I’m so glad I didn’t have to deal with a situation like that on top of my own identity crisis, which was hard enough as it was.

More on that later.

Ha!

You thought I was using hip ’60s slang for drugs; right? Wrong-o! I’m talking about my rarely fed blog. It’s been a downer, man…a real downer.

So, let’s get right to it. It’s been a difficult couple of years. Bad job. (Really bad job.) Beloved pets dying. My mom dying. For a while there, it seemed like nothing good would ever happen again. At first, I started posting about my sadness thinking it would be cathartic, thinking I’d get back to the regular stuff later, but then I’d come back later, and I just couldn’t do it. I couldn’t post something frivolous after posting about the death of a loved one. It seemed disrespectful. It was depressing. It would have been a lie. So, I’ve stayed away.

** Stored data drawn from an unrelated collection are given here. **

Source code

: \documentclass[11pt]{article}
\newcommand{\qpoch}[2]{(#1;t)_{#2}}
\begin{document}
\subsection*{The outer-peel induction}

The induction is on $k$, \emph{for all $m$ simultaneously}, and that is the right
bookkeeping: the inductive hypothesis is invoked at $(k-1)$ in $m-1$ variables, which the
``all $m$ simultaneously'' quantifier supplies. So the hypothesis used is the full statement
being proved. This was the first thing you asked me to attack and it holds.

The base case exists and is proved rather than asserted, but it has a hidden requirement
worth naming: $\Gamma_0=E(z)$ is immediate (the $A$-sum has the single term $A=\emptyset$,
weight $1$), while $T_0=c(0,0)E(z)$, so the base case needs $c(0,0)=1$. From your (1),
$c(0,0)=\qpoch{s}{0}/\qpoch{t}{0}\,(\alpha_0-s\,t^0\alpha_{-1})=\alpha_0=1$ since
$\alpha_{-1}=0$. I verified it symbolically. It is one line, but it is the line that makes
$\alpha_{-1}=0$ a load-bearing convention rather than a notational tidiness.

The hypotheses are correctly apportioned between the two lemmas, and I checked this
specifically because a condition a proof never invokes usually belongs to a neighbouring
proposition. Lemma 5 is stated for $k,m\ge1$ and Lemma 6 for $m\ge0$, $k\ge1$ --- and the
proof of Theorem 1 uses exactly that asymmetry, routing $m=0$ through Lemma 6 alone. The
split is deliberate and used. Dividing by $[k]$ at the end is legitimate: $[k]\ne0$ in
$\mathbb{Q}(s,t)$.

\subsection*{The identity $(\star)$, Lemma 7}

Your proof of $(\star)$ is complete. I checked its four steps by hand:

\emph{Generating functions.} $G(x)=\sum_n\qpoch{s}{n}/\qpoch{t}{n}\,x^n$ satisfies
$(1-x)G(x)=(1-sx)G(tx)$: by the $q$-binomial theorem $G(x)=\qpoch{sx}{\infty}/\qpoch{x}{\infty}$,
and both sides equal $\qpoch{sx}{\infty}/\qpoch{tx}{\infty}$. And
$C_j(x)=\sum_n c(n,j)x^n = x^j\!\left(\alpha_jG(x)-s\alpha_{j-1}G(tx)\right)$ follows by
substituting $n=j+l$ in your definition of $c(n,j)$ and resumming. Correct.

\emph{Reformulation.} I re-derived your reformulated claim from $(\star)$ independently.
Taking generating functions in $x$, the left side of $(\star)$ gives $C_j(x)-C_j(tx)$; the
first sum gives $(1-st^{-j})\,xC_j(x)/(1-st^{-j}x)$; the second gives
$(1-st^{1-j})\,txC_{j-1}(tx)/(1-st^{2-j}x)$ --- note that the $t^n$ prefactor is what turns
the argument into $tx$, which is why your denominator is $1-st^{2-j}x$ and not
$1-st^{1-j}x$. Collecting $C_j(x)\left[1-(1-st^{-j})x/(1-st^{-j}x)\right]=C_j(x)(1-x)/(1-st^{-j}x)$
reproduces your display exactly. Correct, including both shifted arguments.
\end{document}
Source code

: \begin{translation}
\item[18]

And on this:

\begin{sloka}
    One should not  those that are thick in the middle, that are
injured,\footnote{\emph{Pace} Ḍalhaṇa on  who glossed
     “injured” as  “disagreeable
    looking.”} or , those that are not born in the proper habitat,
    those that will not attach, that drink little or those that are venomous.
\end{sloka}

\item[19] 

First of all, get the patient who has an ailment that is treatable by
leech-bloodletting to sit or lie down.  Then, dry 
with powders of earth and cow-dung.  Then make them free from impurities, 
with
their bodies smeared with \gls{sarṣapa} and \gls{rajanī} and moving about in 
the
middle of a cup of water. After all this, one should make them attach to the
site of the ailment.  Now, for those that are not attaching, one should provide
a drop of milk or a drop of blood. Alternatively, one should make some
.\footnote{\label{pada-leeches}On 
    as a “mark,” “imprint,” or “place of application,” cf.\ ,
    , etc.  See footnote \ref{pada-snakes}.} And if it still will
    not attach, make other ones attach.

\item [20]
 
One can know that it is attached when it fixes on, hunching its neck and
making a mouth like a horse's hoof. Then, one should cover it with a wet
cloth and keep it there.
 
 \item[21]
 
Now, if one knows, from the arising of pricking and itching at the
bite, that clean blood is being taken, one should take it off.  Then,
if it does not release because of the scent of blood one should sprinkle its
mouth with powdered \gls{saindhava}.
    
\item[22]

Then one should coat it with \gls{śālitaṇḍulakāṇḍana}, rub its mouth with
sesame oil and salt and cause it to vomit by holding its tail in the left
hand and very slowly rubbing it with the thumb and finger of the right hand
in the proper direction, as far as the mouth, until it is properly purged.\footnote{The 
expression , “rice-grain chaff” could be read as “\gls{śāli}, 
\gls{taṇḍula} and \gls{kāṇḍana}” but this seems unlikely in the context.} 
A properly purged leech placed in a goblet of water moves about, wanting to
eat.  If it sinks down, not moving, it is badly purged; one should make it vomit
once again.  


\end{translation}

But I’m giving you notice here and now. I’m done with that.

Well, almost.

I have one more tribute to post for now. Sadly, there may be some later at some far distant point in the future, but this tribute calls to me now. And I don’t consider it a downer, really. It just is what it is. A goodbye of sorts, a fare thee well, an I’m REALLY going to miss you kind of post. So here goes…man, I hate endings, especially when we’re talking about something that isn’t supposed to end. Boo!

When I was six years old, my mother bought me a baby chick for Easter. I adored that little thing and named him Chicken Little. He was soft and fluffy, and I loved to cuddle with him. One Sunday, we went to church, and when we got home I rushed to find him only to be shocked to find his little limp body floating in the toilet. I scooped him up and ran to Mom crying. She knew that there was nothing that could be done for him, but to make me feel better, she took him and held him in her hands over the floor furnace, and began giving him mouth to beak resuscitation.

I stood next to her, anxious and upset, as she breathed into his little beak over and over, pretending to try to bring him back to life. This went on for several minutes, and I’ll never forget the look on her face when we heard a little peep come from him. She was so surprised! She rushed us both into my bed where he and I lay under an electric blanket until he was warm and dry.

That chicken became quite a pet and a neighborhood institution. At first, everyone hated him, because he began crowing at 4am, but as time went by, he became a beloved neighborhood institution as everyone saw him riding on my bicycle handlebars everywhere I went. He lived a long and happy life.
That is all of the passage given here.